In 1995, two children, Kevin (Lucas Paul) and Kaylee (Dali Rose Tetreault), wake up in the middle of the night in their family home with a couple of discoveries. Their father has disappeared, along with the windows and doors. If that sounds straightforward, it is, but the visual approach is far more abstract when so little actually happens. Defiantly eschewing any kind of conventional filmmaking, the film’s young characters are framed at the knees and down to the floor, and we never actually see their faces. The majority of the sound design includes hushed whispers and often-subtitled dialogue. There’s also a pitch-black abyss with the only real light coming from a TV playing old cartoons and a flashlight.


Slinking into one’s subconscious as if placed under a spell, “Skinamarink” is much more of an experiential mood piece than a three-act narrative with Friday-night commercial appeal. Lest teenagers go in expecting another “Paranormal Activity,” this decidedly demands full concentration even when all patience is lost. As an exercise in technique, it’s singular in its look and feel. That a first-time feature director like Kyle Edward Ball can create something purely on a feeling of vivid unease with a minimalist approach is still an achievement on its own.
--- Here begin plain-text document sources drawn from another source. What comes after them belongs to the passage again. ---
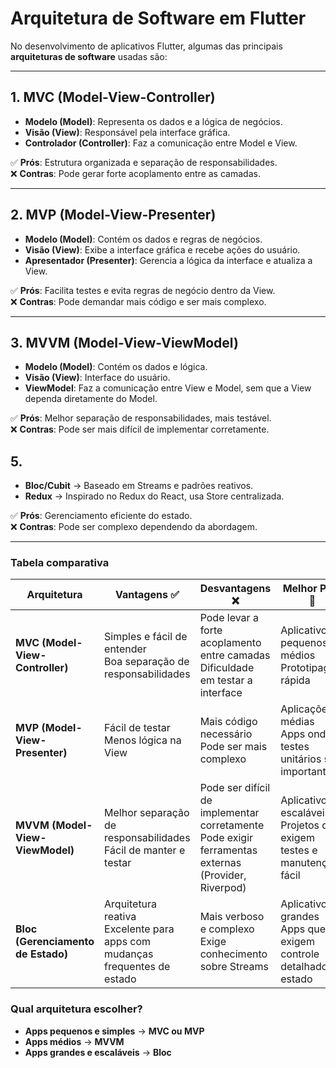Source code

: 
# Arquitetura de Software em Flutter

No desenvolvimento de aplicativos Flutter, algumas das principais **arquiteturas de software** usadas são:

---

## 1. MVC (Model-View-Controller)
   - **Modelo (Model)**: Representa os dados e a lógica de negócios.
   - **Visão (View)**: Responsável pela interface gráfica.
   - **Controlador (Controller)**: Faz a comunicação entre Model e View.

   ✅ **Prós**: Estrutura organizada e separação de responsabilidades.  
   ❌ **Contras**: Pode gerar forte acoplamento entre as camadas.

---

## 2. MVP (Model-View-Presenter)
   - **Modelo (Model)**: Contém os dados e regras de negócios.
   - **Visão (View)**: Exibe a interface gráfica e recebe ações do usuário.
   - **Apresentador (Presenter)**: Gerencia a lógica da interface e atualiza a View.

   ✅ **Prós**: Facilita testes e evita regras de negócio dentro da View.  
   ❌ **Contras**: Pode demandar mais código e ser mais complexo.

---

## 3. MVVM (Model-View-ViewModel)
   - **Modelo (Model)**: Contém os dados e lógica.
   - **Visão (View)**: Interface do usuário.
   - **ViewModel**: Faz a comunicação entre View e Model, sem que a View dependa diretamente do Model.

   ✅ **Prós**: Melhor separação de responsabilidades, mais testável.  
   ❌ **Contras**: Pode ser mais difícil de implementar corretamente.


## 5. 
   - **Bloc/Cubit** → Baseado em Streams e padrões reativos.
   - **Redux** → Inspirado no Redux do React, usa Store centralizada.

   ✅ **Prós**: Gerenciamento eficiente do estado.  
   ❌ **Contras**: Pode ser complexo dependendo da abordagem.

---

### Tabela comparativa

| Arquitetura               | Vantagens ✅                                      | Desvantagens ❌                                      | Melhor Para 🚀                                      |
|---------------------------|-------------------------------------------------|----------------------------------------------------|----------------------------------------------------|
| **MVC (Model-View-Controller)** | Simples e fácil de entender  <br> Boa separação de responsabilidades  | Pode levar a forte acoplamento entre camadas <br> Dificuldade em testar a interface  | Aplicativos pequenos e médios <br> Prototipagem rápida |
| **MVP (Model-View-Presenter)** | Fácil de testar <br> Menos lógica na View | Mais código necessário <br> Pode ser mais complexo | Aplicações médias <br> Apps onde testes unitários são importantes |
| **MVVM (Model-View-ViewModel)** | Melhor separação de responsabilidades <br> Fácil de manter e testar | Pode ser difícil de implementar corretamente <br> Pode exigir ferramentas externas (Provider, Riverpod) | Aplicativos escaláveis <br> Projetos que exigem testes e manutenção fácil |
| **Bloc (Gerenciamento de Estado)** | Arquitetura reativa <br> Excelente para apps com mudanças frequentes de estado | Mais verboso e complexo <br> Exige conhecimento sobre Streams | Aplicativos grandes <br> Apps que exigem controle detalhado do estado |

### Qual arquitetura escolher?
- **Apps pequenos e simples** → **MVC ou MVP**
- **Apps médios** → **MVVM**
- **Apps grandes e escaláveis** → **Bloc**



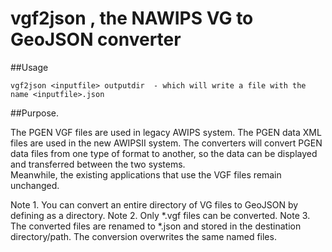 
# vgf2json , the NAWIPS VG to GeoJSON converter

##Usage 

    vgf2json <inputfile> outputdir  - which will write a file with the name <inputfile>.json

##Purpose.

The PGEN VGF files are used in legacy AWIPS system.  The PGEN data XML files are used 
in the new AWIPSII system.  The converters will convert PGEN data files from one type of 
format to another, so the data can be displayed and transferred between the two systems.  
Meanwhile, the existing applications that use the VGF files remain unchanged.

Note 1. You can convert an entire directory of VG files to GeoJSON by defining <inputfile> as a directory.
Note 2. Only *.vgf files can be converted. 
Note 3. The converted files are renamed to *.json and stored in the 
        destination directory/path. The conversion overwrites the same 
		named files.
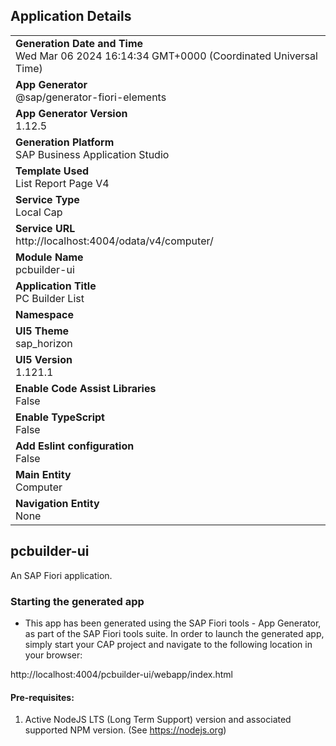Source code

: ## Application Details
|               |
| ------------- |
|**Generation Date and Time**<br>Wed Mar 06 2024 16:14:34 GMT+0000 (Coordinated Universal Time)|
|**App Generator**<br>@sap/generator-fiori-elements|
|**App Generator Version**<br>1.12.5|
|**Generation Platform**<br>SAP Business Application Studio|
|**Template Used**<br>List Report Page V4|
|**Service Type**<br>Local Cap|
|**Service URL**<br>http://localhost:4004/odata/v4/computer/
|**Module Name**<br>pcbuilder-ui|
|**Application Title**<br>PC Builder List|
|**Namespace**<br>|
|**UI5 Theme**<br>sap_horizon|
|**UI5 Version**<br>1.121.1|
|**Enable Code Assist Libraries**<br>False|
|**Enable TypeScript**<br>False|
|**Add Eslint configuration**<br>False|
|**Main Entity**<br>Computer|
|**Navigation Entity**<br>None|

## pcbuilder-ui

An SAP Fiori application.

### Starting the generated app

-   This app has been generated using the SAP Fiori tools - App Generator, as part of the SAP Fiori tools suite.  In order to launch the generated app, simply start your CAP project and navigate to the following location in your browser:

http://localhost:4004/pcbuilder-ui/webapp/index.html

#### Pre-requisites:

1. Active NodeJS LTS (Long Term Support) version and associated supported NPM version.  (See https://nodejs.org)


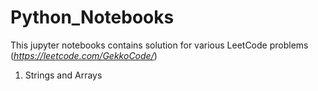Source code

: # Python_Notebooks

This jupyter notebooks contains solution for various LeetCode problems (_https://leetcode.com/GekkoCode/_)
1. Strings and Arrays
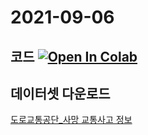 # 2021-09-06


## 코드 [![Open In Colab](https://colab.research.google.com/assets/colab-badge.svg)](https://colab.research.google.com/drive/1FZLwX6UtAJStc8_m76hHjUbcJ5fpkrzu#scrollTo=6179e2d9)

## 데이터셋 다운로드
  [도로교통공단_사망 교통사고 정보](https://www.data.go.kr/data/15070340/fileData.do)
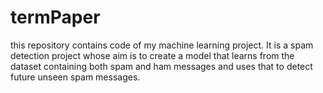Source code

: # termPaper
this repository contains code of my machine learning project. It is a spam detection project whose aim is to create a model that learns from the dataset containing both spam and ham messages and uses that to detect future unseen spam messages.
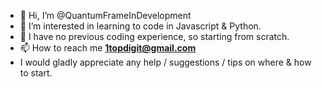 - 👋 Hi, I’m @QuantumFrameInDevelopment
- 👀 I’m interested in learning to code in Javascript & Python.
- 💞️ I have no previous coding experience, so starting from scratch.
- 📫 How to reach me **1topdigit@gmail.com**
- I would gladly appreciate any help / suggestions / tips on where & how to start.
<!---
QuantumFrameInDevelopment/QuantumFrameInDevelopment is a ✨ special ✨ repository because its `README.md` (this file) appears on your GitHub profile.
You can click the Preview link to take a look at your changes.
--->
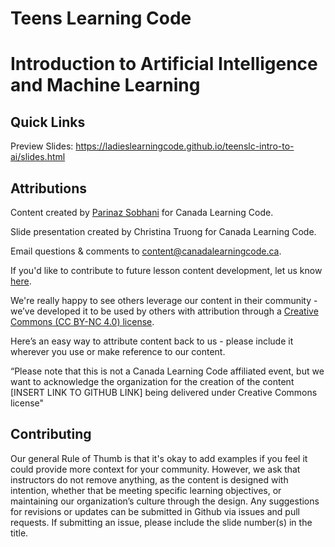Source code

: # Teens Learning Code
# Introduction to Artificial Intelligence and Machine Learning

## Quick Links

Preview Slides: https://ladieslearningcode.github.io/teenslc-intro-to-ai/slides.html

## Attributions
Content created by [Parinaz Sobhani](https://georgianpartners.com/team_member/parinaz-sobhani/) for Canada Learning Code.

Slide presentation created by Christina Truong for Canada Learning Code.

Email questions & comments to [content@canadalearningcode.ca](mailto:content@canadalearningcode.ca).

If you'd like to contribute to future lesson content development, let us know [here](https://docs.google.com/forms/d/e/1FAIpQLSfJ8NSMKVAmzpdn3EAymxCbDDz3XZPxyDdmtQ87GECuvXzzDQ/viewform).

We're really happy to see others leverage our content in their community - we’ve developed it to be used by others with attribution through a [Creative Commons (CC BY-NC 4.0) license](https://creativecommons.org/licenses/by-nc/4.0/).

Here’s an easy way to attribute content back to us - please include it wherever you use or make reference to our content.

“Please note that this is not a Canada Learning Code affiliated event, but we want to acknowledge the organization for the creation of the content [INSERT LINK TO GITHUB LINK] being delivered under Creative Commons license"

## Contributing

Our general Rule of Thumb is that it's okay to add examples if you feel it could provide more context for your community. However, we ask that instructors do not remove anything, as the content is designed with intention, whether that be meeting specific learning objectives, or maintaining our organization’s culture through the design.  Any suggestions for revisions or updates can be submitted in Github via issues and pull requests. If submitting an issue, please include the slide number(s) in the title.
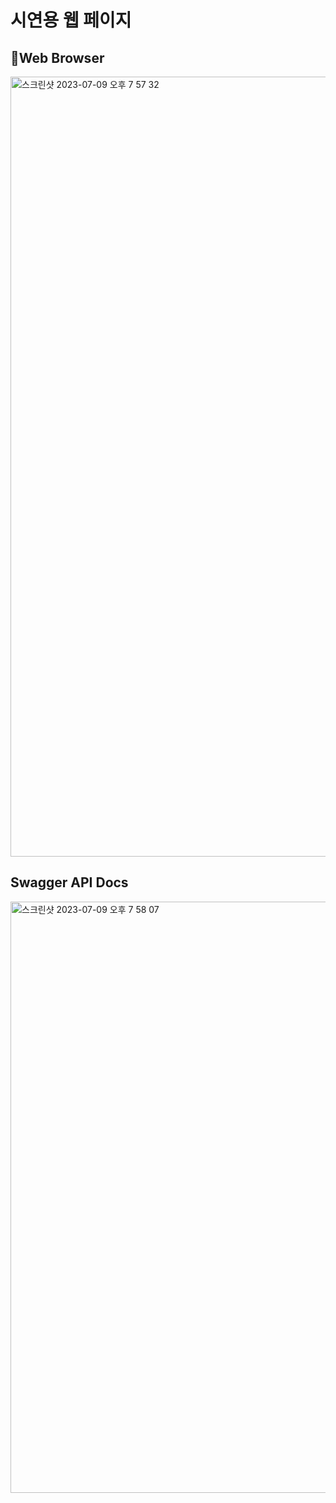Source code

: # 시연용 웹 페이지

## Web Browser

<img width="1248" alt="스크린샷 2023-07-09 오후 7 57 32" src="https://github.com/AIFactory-CallPilot/Website/assets/26548454/d35e4a93-baa3-4791-bdc6-3da92f79b8c7">

## Swagger API Docs

<img width="946" alt="스크린샷 2023-07-09 오후 7 58 07" src="https://github.com/AIFactory-CallPilot/Website/assets/26548454/e10c72f8-fb31-4062-8db7-e84b7b7ac38f">
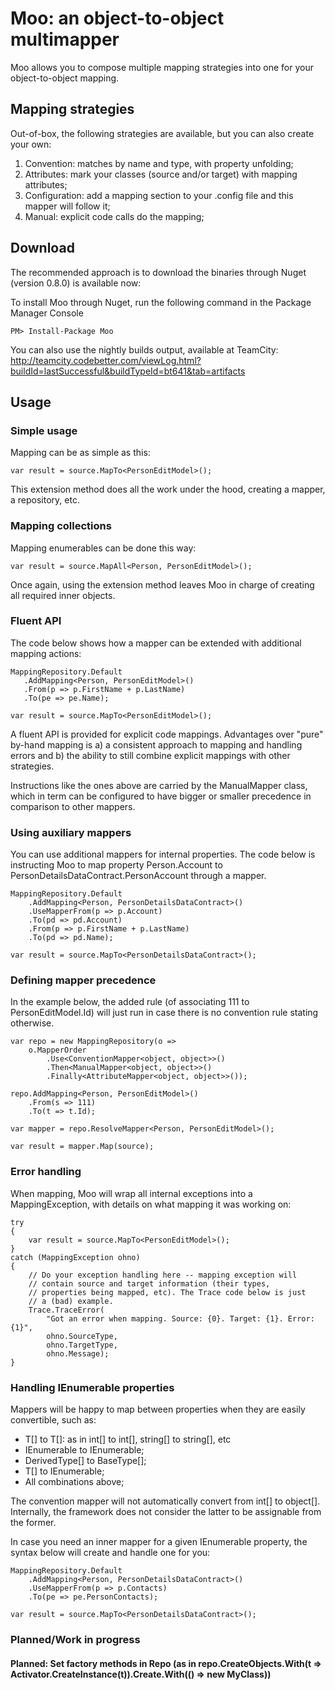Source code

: Moo: an object-to-object multimapper
====================================

Moo allows you to compose multiple mapping strategies into one for your object-to-object mapping.

Mapping strategies
------------------

Out-of-box, the following strategies are available, but you can also create your own:

1. Convention: matches by name and type, with property unfolding;
2. Attributes: mark your classes (source and/or target) with mapping attributes;
3. Configuration: add a mapping section to your .config file and this mapper will follow it;
4. Manual: explicit code calls do the mapping;

Download
--------

The recommended approach is to download the binaries through Nuget (version 0.8.0) is available now:

To install Moo through Nuget, run the following command in the Package Manager Console

	PM> Install-Package Moo

You can also use the nightly builds output, available at TeamCity:
http://teamcity.codebetter.com/viewLog.html?buildId=lastSuccessful&buildTypeId=bt641&tab=artifacts

Usage
-----

### Simple usage

Mapping can be as simple as this:

    var result = source.MapTo<PersonEditModel>();

This extension method does all the work under the hood, creating a mapper, a repository, etc.

### Mapping collections

Mapping enumerables can be done this way:

    var result = source.MapAll<Person, PersonEditModel>();

Once again, using the extension method leaves Moo in charge of creating all required inner objects.

### Fluent API

The code below shows how a mapper can be extended with additional mapping actions:

    MappingRepository.Default
       .AddMapping<Person, PersonEditModel>()
       .From(p => p.FirstName + p.LastName)
       .To(pe => pe.Name);

    var result = source.MapTo<PersonEditModel>();

A fluent API is provided for explicit code mappings. Advantages over "pure" by-hand mapping is a) a consistent approach to mapping and handling errors and b) the ability to still combine explicit mappings with other strategies.

Instructions like the ones above are carried by the ManualMapper class, which in term can be configured to have bigger or smaller precedence in comparison to other mappers.

### Using auxiliary mappers

You can use additional mappers for internal properties. The code below is instructing Moo to map property Person.Account to PersonDetailsDataContract.PersonAccount through a mapper. 

    MappingRepository.Default
        .AddMapping<Person, PersonDetailsDataContract>()
        .UseMapperFrom(p => p.Account)
        .To(pd => pd.Account)
        .From(p => p.FirstName + p.LastName)
        .To(pd => pd.Name);

    var result = source.MapTo<PersonDetailsDataContract>();

### Defining mapper precedence

In the example below, the added rule (of associating 111 to PersonEditModel.Id) will just run in case there is no convention rule stating otherwise.

    var repo = new MappingRepository(o =>
        o.MapperOrder
            .Use<ConventionMapper<object, object>>()
            .Then<ManualMapper<object, object>>()
            .Finally<AttributeMapper<object, object>>());

    repo.AddMapping<Person, PersonEditModel>()
        .From(s => 111)
        .To(t => t.Id);

    var mapper = repo.ResolveMapper<Person, PersonEditModel>();

    var result = mapper.Map(source);

### Error handling

When mapping, Moo will wrap all internal exceptions into a MappingException, with details on what mapping it was working on:

    try
    {
        var result = source.MapTo<PersonEditModel>();
    }
    catch (MappingException ohno)
    {
        // Do your exception handling here -- mapping exception will 
		// contain source and target information (their types, 
		// properties being mapped, etc). The Trace code below is just
		// a (bad) example.
        Trace.TraceError(
            "Got an error when mapping. Source: {0}. Target: {1}. Error: {1}",
            ohno.SourceType,
            ohno.TargetType,
            ohno.Message);
    }

### Handling IEnumerable properties

Mappers will be happy to map between properties when they are easily convertible, such as:

* T[] to T[]: as in int[] to int[], string[] to string[], etc
* IEnumerable<T> to IEnumerable<T>;
* DerivedType[] to BaseType[];
* T[] to IEnumerable<T>;
* All combinations above;

The convention mapper will not automatically convert from int[] to object[]. Internally, the framework does not consider the latter to be assignable from the former.

In case you need an inner mapper for a given IEnumerable property, the syntax below will create and handle one for you:

    MappingRepository.Default
        .AddMapping<Person, PersonDetailsDataContract>()
        .UseMapperFrom(p => p.Contacts)
        .To(pe => pe.PersonContacts);

    var result = source.MapTo<PersonDetailsDataContract>();

### Planned/Work in progress

#### Planned: Set factory methods in Repo (as in repo.CreateObjects.With(t => Activator.CreateInstance(t)).Create<MyClass>.With(() => new MyClass))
As much as this criticism is a cop-out, “Skinamarink” worked more effectively in its original short form (when it was named “Heck”) than in this 100-minute feature. While rewatchability isn’t exactly justified, there is still an uncanny power here to the marriage of sound and image. It’s a little discovery that’s impossible to classify but really, really not for everyone and not all that rewarding. "Skinamarink" is the one movie that could both cause and cure insomnia.


Grade: C +


IFC Midnight and Shudder are releasing “Skinamarink” (100 min.) in theaters January 13, 2023 and on demand February 10, 2023.